● **INFORMATION SHOWN**

++++++++

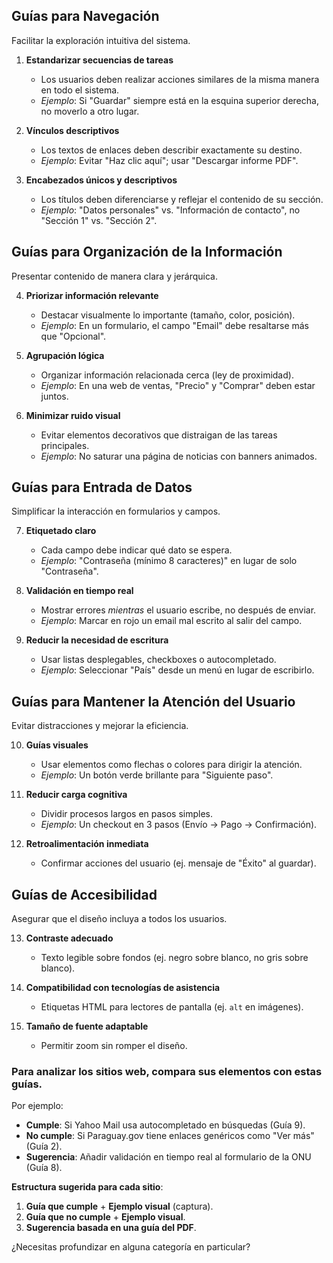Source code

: ## Guías para Navegación

Facilitar la exploración intuitiva del sistema.  

1. **Estandarizar secuencias de tareas**  
   - Los usuarios deben realizar acciones similares de la misma manera en todo el sistema.  
   - *Ejemplo*:
     Si "Guardar" siempre está en la esquina superior derecha, no moverlo a otro lugar.  

2. **Vínculos descriptivos**  
   - Los textos de enlaces deben describir exactamente su destino.  
   - *Ejemplo*:
     Evitar "Haz clic aquí"; usar "Descargar informe PDF".  

3. **Encabezados únicos y descriptivos**  
   - Los títulos deben diferenciarse y reflejar el contenido de su sección.  
   - *Ejemplo*:
     "Datos personales" vs. "Información de contacto", no "Sección 1" vs. "Sección 2".  

## Guías para Organización de la Información

Presentar contenido de manera clara y jerárquica.  

4. **Priorizar información relevante**  
   - Destacar visualmente lo importante (tamaño, color, posición).  
   - *Ejemplo*:
     En un formulario, el campo "Email" debe resaltarse más que "Opcional".  

5. **Agrupación lógica**  
   - Organizar información relacionada cerca (ley de proximidad).  
   - *Ejemplo*:
     En una web de ventas, "Precio" y "Comprar" deben estar juntos.  

6. **Minimizar ruido visual**  
   - Evitar elementos decorativos que distraigan de las tareas principales.  
   - *Ejemplo*:
     No saturar una página de noticias con banners animados.  

## Guías para Entrada de Datos

Simplificar la interacción en formularios y campos.  

7. **Etiquetado claro**  
   - Cada campo debe indicar qué dato se espera.  
   - *Ejemplo*:
     "Contraseña (mínimo 8 caracteres)" en lugar de solo "Contraseña".  

8. **Validación en tiempo real**  
   - Mostrar errores *mientras* el usuario escribe, no después de enviar.  
   - *Ejemplo*:
     Marcar en rojo un email mal escrito al salir del campo.  

9. **Reducir la necesidad de escritura**  
   - Usar listas desplegables, checkboxes o autocompletado.  
   - *Ejemplo*:
     Seleccionar "País" desde un menú en lugar de escribirlo.  

## Guías para Mantener la Atención del Usuario

Evitar distracciones y mejorar la eficiencia.  

10. **Guías visuales**  
    - Usar elementos como flechas o colores para dirigir la atención.  
    - *Ejemplo*:
      Un botón verde brillante para "Siguiente paso".  

11. **Reducir carga cognitiva**  
    - Dividir procesos largos en pasos simples.  
    - *Ejemplo*:
      Un checkout en 3 pasos (Envío → Pago → Confirmación).  

12. **Retroalimentación inmediata**  
    - Confirmar acciones del usuario (ej.
      mensaje de "Éxito" al guardar).  

## Guías de Accesibilidad

Asegurar que el diseño incluya a todos los usuarios.  

13. **Contraste adecuado**  
    - Texto legible sobre fondos (ej.
      negro sobre blanco, no gris sobre blanco).  

14. **Compatibilidad con tecnologías de asistencia**  
    - Etiquetas HTML para lectores de pantalla (ej.
      `alt` en imágenes).  

15. **Tamaño de fuente adaptable**  
    - Permitir zoom sin romper el diseño.  

### Para analizar los sitios web, compara sus elementos con estas guías.

Por ejemplo:  

- **Cumple**:
  Si Yahoo Mail usa autocompletado en búsquedas (Guía 9).  
- **No cumple**:
  Si Paraguay.gov tiene enlaces genéricos como "Ver más" (Guía 2).  
- **Sugerencia**:
  Añadir validación en tiempo real al formulario de la ONU (Guía 8).  

**Estructura sugerida para cada sitio**:  
1. **Guía que cumple** + **Ejemplo visual** (captura).  
2. **Guía que no cumple** + **Ejemplo visual**.  
3. **Sugerencia basada en una guía del PDF**.  

¿Necesitas profundizar en alguna categoría en particular?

++++++++

● **WORK INSTRUCTION**
Once you reach the line with "Evitar distracciones y" in the data above, copy it and every line after it exactly, up to and including the line with "negro sobre blanco, no".

● **SOLUTION FOR THIS PROBLEM**
Evitar distracciones y mejorar la eficiencia.  

10. **Guías visuales**  
    - Usar elementos como flechas o colores para dirigir la atención.  
    - *Ejemplo*:
      Un botón verde brillante para "Siguiente paso".  

11. **Reducir carga cognitiva**  
    - Dividir procesos largos en pasos simples.  
    - *Ejemplo*:
      Un checkout en 3 pasos (Envío → Pago → Confirmación).  

12. **Retroalimentación inmediata**  
    - Confirmar acciones del usuario (ej.
      mensaje de "Éxito" al guardar).  

## Guías de Accesibilidad

Asegurar que el diseño incluya a todos los usuarios.  

13. **Contraste adecuado**  
    - Texto legible sobre fondos (ej.
      negro sobre blanco, no gris sobre blanco).  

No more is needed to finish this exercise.